→ **Assignment**: Report how many lines of these entries hold the string "engine"; reply with the number alone.

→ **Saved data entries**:
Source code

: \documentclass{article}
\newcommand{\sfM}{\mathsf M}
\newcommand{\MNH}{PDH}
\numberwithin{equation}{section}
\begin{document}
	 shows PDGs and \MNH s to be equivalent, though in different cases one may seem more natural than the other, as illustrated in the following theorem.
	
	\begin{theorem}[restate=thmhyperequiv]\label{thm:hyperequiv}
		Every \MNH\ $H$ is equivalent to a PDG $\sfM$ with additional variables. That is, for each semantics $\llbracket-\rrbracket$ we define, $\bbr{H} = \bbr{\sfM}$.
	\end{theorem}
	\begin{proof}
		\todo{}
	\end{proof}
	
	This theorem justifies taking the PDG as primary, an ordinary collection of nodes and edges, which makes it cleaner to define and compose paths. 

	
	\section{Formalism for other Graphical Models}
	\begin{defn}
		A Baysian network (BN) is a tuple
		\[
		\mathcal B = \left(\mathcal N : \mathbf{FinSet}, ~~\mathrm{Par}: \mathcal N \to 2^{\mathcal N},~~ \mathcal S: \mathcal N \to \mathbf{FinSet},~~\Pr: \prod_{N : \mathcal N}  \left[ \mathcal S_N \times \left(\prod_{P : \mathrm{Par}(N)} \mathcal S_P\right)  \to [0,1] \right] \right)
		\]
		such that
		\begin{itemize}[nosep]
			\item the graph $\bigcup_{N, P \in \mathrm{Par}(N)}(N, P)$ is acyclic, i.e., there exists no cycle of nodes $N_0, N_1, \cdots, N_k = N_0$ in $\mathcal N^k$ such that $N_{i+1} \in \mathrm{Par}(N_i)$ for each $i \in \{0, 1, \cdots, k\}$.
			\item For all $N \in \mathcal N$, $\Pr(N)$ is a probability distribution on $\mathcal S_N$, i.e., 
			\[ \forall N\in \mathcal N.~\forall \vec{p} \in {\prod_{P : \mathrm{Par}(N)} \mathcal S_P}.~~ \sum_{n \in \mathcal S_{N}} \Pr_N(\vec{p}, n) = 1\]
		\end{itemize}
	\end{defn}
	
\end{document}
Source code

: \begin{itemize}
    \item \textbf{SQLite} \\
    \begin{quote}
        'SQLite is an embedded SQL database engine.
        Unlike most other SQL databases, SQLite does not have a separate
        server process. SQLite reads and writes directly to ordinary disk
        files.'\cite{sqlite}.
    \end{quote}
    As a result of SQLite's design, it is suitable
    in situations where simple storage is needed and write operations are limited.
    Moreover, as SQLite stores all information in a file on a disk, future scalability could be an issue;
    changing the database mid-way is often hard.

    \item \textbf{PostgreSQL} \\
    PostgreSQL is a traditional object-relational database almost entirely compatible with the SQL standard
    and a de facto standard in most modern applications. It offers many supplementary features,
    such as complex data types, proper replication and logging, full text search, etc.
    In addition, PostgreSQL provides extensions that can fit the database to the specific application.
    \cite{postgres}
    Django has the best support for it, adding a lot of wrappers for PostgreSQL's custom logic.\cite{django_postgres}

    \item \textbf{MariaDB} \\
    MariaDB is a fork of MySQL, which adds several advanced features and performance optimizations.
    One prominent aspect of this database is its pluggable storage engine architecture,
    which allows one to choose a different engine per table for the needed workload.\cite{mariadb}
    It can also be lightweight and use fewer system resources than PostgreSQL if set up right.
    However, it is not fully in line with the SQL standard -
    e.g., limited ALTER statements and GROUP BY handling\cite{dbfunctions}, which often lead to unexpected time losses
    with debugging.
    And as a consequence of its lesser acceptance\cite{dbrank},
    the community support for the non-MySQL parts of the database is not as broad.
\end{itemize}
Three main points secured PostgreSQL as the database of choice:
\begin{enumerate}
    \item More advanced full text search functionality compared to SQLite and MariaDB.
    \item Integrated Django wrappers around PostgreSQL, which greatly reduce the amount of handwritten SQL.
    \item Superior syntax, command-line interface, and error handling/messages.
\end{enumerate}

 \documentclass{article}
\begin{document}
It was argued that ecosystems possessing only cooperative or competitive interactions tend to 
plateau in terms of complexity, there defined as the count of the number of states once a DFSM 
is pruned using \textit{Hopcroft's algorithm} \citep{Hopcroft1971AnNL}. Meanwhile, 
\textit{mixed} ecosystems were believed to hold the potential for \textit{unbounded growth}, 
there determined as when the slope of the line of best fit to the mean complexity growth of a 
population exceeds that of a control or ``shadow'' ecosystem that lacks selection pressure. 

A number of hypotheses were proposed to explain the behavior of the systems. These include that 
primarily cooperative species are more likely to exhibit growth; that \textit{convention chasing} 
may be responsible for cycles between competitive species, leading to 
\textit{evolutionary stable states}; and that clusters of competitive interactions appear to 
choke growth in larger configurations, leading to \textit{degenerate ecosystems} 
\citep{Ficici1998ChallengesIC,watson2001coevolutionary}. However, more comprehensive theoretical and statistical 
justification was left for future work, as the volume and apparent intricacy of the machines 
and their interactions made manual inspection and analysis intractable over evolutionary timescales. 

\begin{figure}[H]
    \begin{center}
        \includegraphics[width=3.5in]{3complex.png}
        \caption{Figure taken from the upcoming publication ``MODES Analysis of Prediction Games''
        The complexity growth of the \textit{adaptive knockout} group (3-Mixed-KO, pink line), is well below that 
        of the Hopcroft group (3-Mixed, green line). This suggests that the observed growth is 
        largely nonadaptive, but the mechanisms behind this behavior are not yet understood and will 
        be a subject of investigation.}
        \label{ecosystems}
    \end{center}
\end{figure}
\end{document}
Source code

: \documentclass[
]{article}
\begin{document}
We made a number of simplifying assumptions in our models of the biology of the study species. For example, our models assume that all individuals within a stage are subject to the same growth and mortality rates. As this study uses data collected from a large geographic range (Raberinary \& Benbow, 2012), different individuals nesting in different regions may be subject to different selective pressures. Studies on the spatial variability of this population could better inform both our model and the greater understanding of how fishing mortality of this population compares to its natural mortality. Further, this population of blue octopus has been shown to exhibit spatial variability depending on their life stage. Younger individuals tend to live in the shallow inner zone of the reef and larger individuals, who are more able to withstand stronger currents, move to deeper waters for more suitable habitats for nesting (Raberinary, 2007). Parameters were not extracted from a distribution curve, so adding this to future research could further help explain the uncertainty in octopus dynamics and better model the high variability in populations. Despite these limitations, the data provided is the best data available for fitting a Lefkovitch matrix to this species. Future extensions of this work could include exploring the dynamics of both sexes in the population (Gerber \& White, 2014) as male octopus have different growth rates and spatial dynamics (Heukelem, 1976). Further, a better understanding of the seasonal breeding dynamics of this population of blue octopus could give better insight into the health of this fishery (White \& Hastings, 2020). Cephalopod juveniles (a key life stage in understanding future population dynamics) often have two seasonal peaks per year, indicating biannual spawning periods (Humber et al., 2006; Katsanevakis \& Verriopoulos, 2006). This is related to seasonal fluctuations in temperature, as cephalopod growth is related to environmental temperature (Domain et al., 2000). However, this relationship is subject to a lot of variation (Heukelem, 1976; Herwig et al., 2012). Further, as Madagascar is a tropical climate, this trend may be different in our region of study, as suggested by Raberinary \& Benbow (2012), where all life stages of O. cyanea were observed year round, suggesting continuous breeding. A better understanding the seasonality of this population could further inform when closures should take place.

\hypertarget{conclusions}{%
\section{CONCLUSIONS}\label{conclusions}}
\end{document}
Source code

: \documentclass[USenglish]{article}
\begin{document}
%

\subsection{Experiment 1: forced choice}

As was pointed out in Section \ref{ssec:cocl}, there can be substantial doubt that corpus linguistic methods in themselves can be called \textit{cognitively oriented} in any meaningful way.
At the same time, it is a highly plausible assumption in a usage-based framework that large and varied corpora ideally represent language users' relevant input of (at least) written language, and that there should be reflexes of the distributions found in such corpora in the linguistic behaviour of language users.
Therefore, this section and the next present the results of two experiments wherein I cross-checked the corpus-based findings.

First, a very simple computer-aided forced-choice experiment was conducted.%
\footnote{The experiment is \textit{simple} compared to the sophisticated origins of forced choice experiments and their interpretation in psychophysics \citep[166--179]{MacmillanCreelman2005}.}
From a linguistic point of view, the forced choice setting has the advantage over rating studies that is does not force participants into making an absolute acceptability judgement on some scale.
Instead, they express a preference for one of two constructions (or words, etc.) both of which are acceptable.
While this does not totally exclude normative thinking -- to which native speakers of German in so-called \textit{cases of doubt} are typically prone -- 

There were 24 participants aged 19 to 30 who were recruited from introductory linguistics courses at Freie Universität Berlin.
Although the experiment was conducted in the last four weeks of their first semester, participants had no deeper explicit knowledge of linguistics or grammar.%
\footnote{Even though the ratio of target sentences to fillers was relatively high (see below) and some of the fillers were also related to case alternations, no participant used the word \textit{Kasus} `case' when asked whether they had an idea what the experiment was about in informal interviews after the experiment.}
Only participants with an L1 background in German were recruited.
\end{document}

→ **Solution**: 3